According to him, the incentive provided through the EEG window only meant perpetual price wars among the tanneries as players tried to outdo one another for the available quantity of skin, and those who had stronger financial muscle allegedly did all they could to scoop up all the available raw skins in the market, a situation that turned into a racket controlled by the strong ones.

“No matter what money is given out as incentive to increase production of skins, it cannot be dramatically increased. This is because the number of animals cannot be suddenly upped like, say, foodstuff that can be grown. The number of skin you can get is fixed and inelastic,”
Alhaji Ila explained to our reporter at his moribund Globus Tannery, located at Challawa industrial estate, in the outskirts of Kano.
“This has dual implications for the leather industry and the country as a whole,” said Dr Mohammed Sagagi, a trained economist and expert on the leather industry. “The local industries, especially those owned by the indigenous entrepreneurs, are disadvantaged, largely because they cannot compete in the unhealthy competition for the raw materials. Again, those who scoop those skins do not really care about the local manufacturing industry; their sole aim is to access the EEG. Therefore once they produce, they haul it out for them to get a fat share of the EEG.”

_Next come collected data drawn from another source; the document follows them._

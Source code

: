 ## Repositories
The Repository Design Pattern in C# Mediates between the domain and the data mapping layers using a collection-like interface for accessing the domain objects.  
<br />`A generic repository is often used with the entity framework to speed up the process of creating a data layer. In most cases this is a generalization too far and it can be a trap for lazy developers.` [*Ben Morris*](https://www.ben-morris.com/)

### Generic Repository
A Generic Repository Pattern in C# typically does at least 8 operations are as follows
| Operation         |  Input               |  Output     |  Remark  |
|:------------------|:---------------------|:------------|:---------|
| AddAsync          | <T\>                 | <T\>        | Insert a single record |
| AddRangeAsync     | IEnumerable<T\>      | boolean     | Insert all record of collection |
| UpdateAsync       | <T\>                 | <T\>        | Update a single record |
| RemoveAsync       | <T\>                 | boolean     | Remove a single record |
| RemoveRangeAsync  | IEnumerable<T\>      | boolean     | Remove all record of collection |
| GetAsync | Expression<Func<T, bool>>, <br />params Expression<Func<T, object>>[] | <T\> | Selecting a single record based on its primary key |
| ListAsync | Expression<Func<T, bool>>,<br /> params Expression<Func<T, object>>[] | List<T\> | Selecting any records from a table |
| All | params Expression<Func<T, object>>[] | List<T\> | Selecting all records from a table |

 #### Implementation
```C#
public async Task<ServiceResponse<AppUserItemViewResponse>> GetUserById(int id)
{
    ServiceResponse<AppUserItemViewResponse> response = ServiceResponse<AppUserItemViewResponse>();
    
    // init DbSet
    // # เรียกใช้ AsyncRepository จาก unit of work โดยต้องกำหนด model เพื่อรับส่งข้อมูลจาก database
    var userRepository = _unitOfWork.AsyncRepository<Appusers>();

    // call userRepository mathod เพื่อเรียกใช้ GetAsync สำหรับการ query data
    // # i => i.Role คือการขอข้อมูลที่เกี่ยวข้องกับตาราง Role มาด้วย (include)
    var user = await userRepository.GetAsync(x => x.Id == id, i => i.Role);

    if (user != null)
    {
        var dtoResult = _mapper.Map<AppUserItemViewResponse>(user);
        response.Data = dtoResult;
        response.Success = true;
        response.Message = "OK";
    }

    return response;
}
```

The story of Alhaji Bashir Danyaro is a pointer to this negative consequence of the EEG. Danyaro’s is a story of a dashed hope. He had studied leather work technology in premium institutions in the United Kingdom before he came back home. He worked with the famous defunct shoe company, Bata Shoes, for 20 years in Lagos.
In the year 2000, Danyaro decided to return home and start his own business. He established Whanu Limited and equipped it with first-class shoe-making equipment.
However, Danyaro, who said he used to have up to 2,000 workers on his pay-roll and had produced shoes for the Nigerian Army, among other agencies, painfully watched as his business crumbled. According to him, in addition to power failure, his major challenge was how to source the chief raw materials for his firm, the hides and skins. He noted that the competition was so high to the extent that the price of raw, unprocessed skins in the country outstripped that of finished leather in other countries like Australia.
Danyaro described the EEG scheme as a curse to the industry.

“Northern Nigeria”, according to Dr Sagagi, “has been known for many years as the centre for local production of hides and skins. Now this traditional sector has been wiped out by the export grants because the local manufacturers are not able to buy the raw materials in competition with companies that receive massively inflated export grants leading to the exacerbation of the unemployment in the country.”
Alhaji Ila has a rather lasting solution to the problem. According to him, the EEG should be cancelled and the fund used for “more pressing social services, like pollution control of the toxic waste emission by the tanneries and other socially desirable projects.”